In una prima fase del conflitto contro i cartaginesi Dionigi era già stato pesantemente sconfitto sotto le mura di Gela; l'avvenimento aveva provocato un moto di rivolta contro il tiranno; a Siracusa gli venne uccisa la moglie, violentata dai suoi nemici politici. Riuscito a rientrare in città grazie all'appoggio di truppe rimaste fedeli, Dionigi concluse nel 405 una pace con il generale dei cartaginesi Imilcione, il cui campo era funestato da una pestilenza e che, come giustamente nota la Fiori, dovette constatare la difficoltà di porre l'assedio ad una città tanto estesa come Siracusa, con le poche forze delle quali disponeva.
Fu approfittando di questa insperata pace che Dionigi diede il via alla fortificazione di Siracusa. Anche in questa ciclopica opera di costruzione Dionigi si mostrò avveduto politico, dividendola in fasi opportune di crescita; nella prima egli si garantì, memore della recente e rovinosa rivolta, il potere in modo assoluto contro ogni nuovo tentativo insurrezionale della città; nella seconda fase garantì la città stessa dai suoi nemici, dei quali già da allora si prospettava la rivincita.
Nel 404 Dionigi stabilì la propria sede definitiva in Ortigia, dalla quale cacciò gli abitanti e che popolò esclusivamente con la sua guardia del corpo e con i suoi funzionari. Procedette quindi al suo afforzamento.
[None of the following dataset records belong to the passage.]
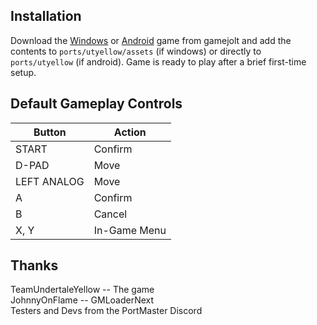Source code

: ## Installation
Download the [Windows](https://gamejolt.com/games/UndertaleYellow/136925) or [Android](https://gamejolt.com/games/utyandroidp-yftxzc/866335) game from gamejolt and add the contents to `ports/utyellow/assets` (if windows) or directly to `ports/utyellow` (if android). 
Game is ready to play after a brief first-time setup.

## Default Gameplay Controls
| Button | Action |
|--|--|
|START|Confirm|
|D-PAD|Move|
|LEFT ANALOG|Move|
|A|Confirm|
|B|Cancel|
|X, Y|In-Game Menu|

## Thanks
TeamUndertaleYellow -- The game  
JohnnyOnFlame -- GMLoaderNext  
Testers and Devs from the PortMaster Discord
Vi fece costruire una grande fortezza, sbarrante l'accesso all'isola e con il fronte volto verso Acradina. Vi realizzò anche un grande palazzo come propria residenza, lo stesso che, ricostruito da Ierone II, servì poi da residenza ai pretori romani. Altre torri erano ivi, opera di Dionigi, ed ammiravansi portici e botteghe, ed Ortigia era insieme città forte, seggio di monarchi, luogo di traffici, ricovero di navi mercantili e da guerra. Eravi il tempio di Minerva, l'altro di Diana e quello di Giunone ( E. De Benedictis).
Insieme a queste misure Dionigi realizzò in Ortigia dei grandi depositi di viveri bastevoli per la sua guarnigione per lunghi periodi; in tal modo la rese fortissima e, di contro, solidissimo il proprio potere.
La seconda fase di lavori riguardò l'intera città. Di certo il ricordo delle tante difficoltà incontrate durante l'assedio ateniese (la parossistica corsa all'erezione dei muri, inseguentisi dall'Epipoli al mare), e la certezza che presto Siracusa avrebbe potuto provare un duro assedio di Cartagine, spinse Dionigi a concepire una cinta muraria avvolgente l'intero abitato e serrante in una vasta e poderosa cerchia difensiva tutti i suoi quartieri.
Questa cinta, realizzata in brevissimo periodo, ebbe uno sviluppo di venti sette chilometri, il più vasto di tutta la storia antica, Roma compresa.
La cinta dionigiana venne anche a comprendere la collina sovrastante la città che non poteva lasciarsi assolutamente nelle mani degli eventuali nemici, e tutta questa vasta zona, l'Epipoli, costituì il quinto quartiere di Siracusa.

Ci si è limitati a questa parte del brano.